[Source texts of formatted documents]
━━━━

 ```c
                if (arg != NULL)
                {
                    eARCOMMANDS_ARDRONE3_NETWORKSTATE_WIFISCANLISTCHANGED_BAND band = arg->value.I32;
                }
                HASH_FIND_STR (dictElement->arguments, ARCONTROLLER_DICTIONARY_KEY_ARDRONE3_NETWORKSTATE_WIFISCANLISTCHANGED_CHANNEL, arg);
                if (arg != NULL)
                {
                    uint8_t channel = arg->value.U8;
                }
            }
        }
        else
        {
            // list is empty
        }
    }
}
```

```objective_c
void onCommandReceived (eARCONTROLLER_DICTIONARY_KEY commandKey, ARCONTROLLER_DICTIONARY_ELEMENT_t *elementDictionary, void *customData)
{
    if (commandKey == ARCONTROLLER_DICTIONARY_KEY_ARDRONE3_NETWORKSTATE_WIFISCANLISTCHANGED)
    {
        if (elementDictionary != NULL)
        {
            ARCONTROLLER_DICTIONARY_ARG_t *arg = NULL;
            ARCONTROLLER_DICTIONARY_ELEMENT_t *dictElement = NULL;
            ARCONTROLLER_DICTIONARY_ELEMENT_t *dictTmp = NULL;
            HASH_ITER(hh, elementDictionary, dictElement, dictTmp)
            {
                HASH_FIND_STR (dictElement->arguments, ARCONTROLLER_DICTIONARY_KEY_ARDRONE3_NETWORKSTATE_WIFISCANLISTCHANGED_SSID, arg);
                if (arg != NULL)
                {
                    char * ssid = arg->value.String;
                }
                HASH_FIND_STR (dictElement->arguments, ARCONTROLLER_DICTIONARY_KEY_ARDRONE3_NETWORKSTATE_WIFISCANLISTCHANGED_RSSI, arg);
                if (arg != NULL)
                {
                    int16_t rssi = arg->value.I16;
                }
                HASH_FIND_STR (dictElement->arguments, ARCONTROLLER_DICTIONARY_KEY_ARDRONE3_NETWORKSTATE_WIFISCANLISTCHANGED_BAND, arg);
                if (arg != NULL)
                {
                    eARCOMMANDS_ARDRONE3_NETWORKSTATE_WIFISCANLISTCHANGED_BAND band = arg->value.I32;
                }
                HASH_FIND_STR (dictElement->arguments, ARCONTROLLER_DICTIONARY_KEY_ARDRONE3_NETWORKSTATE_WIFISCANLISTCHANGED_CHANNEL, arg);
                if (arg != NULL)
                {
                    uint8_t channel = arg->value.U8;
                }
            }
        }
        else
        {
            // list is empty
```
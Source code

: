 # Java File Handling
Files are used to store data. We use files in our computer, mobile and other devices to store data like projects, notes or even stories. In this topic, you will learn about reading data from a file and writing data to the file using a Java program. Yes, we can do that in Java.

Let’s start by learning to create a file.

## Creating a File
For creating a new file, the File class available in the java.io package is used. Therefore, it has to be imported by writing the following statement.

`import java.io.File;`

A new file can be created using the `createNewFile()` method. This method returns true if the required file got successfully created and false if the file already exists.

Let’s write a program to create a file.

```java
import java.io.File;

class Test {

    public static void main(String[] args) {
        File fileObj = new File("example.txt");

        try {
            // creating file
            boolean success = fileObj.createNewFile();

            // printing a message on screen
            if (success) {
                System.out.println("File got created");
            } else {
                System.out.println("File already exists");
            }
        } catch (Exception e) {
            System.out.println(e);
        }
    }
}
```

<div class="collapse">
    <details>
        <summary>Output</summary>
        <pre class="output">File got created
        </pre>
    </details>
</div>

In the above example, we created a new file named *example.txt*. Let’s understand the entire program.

━━━━

**Problem details**: The answer must be all the lines above that hold the word "already".

**Answer below**:
A new file can be created using the `createNewFile()` method. This method returns true if the required file got successfully created and false if the file already exists.
                System.out.println("File already exists");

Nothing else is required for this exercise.